EXERCISE: Render every entry verbatim.

*** Opening STUDY MATERIAL ***

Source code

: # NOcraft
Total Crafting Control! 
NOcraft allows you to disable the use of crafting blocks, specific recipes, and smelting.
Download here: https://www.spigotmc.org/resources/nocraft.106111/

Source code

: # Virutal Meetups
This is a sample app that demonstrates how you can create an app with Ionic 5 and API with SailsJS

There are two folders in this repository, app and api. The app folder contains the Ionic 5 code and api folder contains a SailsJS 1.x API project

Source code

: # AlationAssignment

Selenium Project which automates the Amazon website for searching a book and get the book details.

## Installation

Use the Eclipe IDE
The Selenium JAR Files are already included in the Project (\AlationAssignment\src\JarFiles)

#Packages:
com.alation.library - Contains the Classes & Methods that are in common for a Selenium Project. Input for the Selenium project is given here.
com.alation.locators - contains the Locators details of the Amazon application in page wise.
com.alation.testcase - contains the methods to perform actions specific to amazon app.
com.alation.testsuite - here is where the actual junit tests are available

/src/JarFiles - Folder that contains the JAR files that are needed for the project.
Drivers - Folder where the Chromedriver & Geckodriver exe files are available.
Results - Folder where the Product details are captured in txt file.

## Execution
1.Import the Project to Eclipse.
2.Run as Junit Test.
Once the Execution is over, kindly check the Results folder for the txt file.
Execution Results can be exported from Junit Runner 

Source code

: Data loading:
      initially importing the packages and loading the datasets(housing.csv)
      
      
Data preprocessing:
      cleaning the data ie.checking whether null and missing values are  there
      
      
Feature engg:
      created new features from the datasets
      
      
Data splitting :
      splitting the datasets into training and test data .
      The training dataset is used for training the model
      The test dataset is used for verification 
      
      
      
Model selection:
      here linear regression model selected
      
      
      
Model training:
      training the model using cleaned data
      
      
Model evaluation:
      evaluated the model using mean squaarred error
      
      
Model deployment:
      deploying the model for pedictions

*** Closing STUDY MATERIAL ***

EXERCISE SOLUTION:
Source code

: # NOcraft
Total Crafting Control! 
NOcraft allows you to disable the use of crafting blocks, specific recipes, and smelting.
Download here: https://www.spigotmc.org/resources/nocraft.106111/

Source code

: # Virutal Meetups
This is a sample app that demonstrates how you can create an app with Ionic 5 and API with SailsJS

There are two folders in this repository, app and api. The app folder contains the Ionic 5 code and api folder contains a SailsJS 1.x API project

Source code

: # AlationAssignment

Selenium Project which automates the Amazon website for searching a book and get the book details.

## Installation

Use the Eclipe IDE
The Selenium JAR Files are already included in the Project (\AlationAssignment\src\JarFiles)

#Packages:
com.alation.library - Contains the Classes & Methods that are in common for a Selenium Project. Input for the Selenium project is given here.
com.alation.locators - contains the Locators details of the Amazon application in page wise.
com.alation.testcase - contains the methods to perform actions specific to amazon app.
com.alation.testsuite - here is where the actual junit tests are available

/src/JarFiles - Folder that contains the JAR files that are needed for the project.
Drivers - Folder where the Chromedriver & Geckodriver exe files are available.
Results - Folder where the Product details are captured in txt file.

## Execution
1.Import the Project to Eclipse.
2.Run as Junit Test.
Once the Execution is over, kindly check the Results folder for the txt file.
Execution Results can be exported from Junit Runner 

Source code

: Data loading:
      initially importing the packages and loading the datasets(housing.csv)
      
      
Data preprocessing:
      cleaning the data ie.checking whether null and missing values are  there
      
      
Feature engg:
      created new features from the datasets
      
      
Data splitting :
      splitting the datasets into training and test data .
      The training dataset is used for training the model
      The test dataset is used for verification 
      
      
      
Model selection:
      here linear regression model selected
      
      
      
Model training:
      training the model using cleaned data
      
      
Model evaluation:
      evaluated the model using mean squaarred error
      
      
Model deployment:
      deploying the model for pedictions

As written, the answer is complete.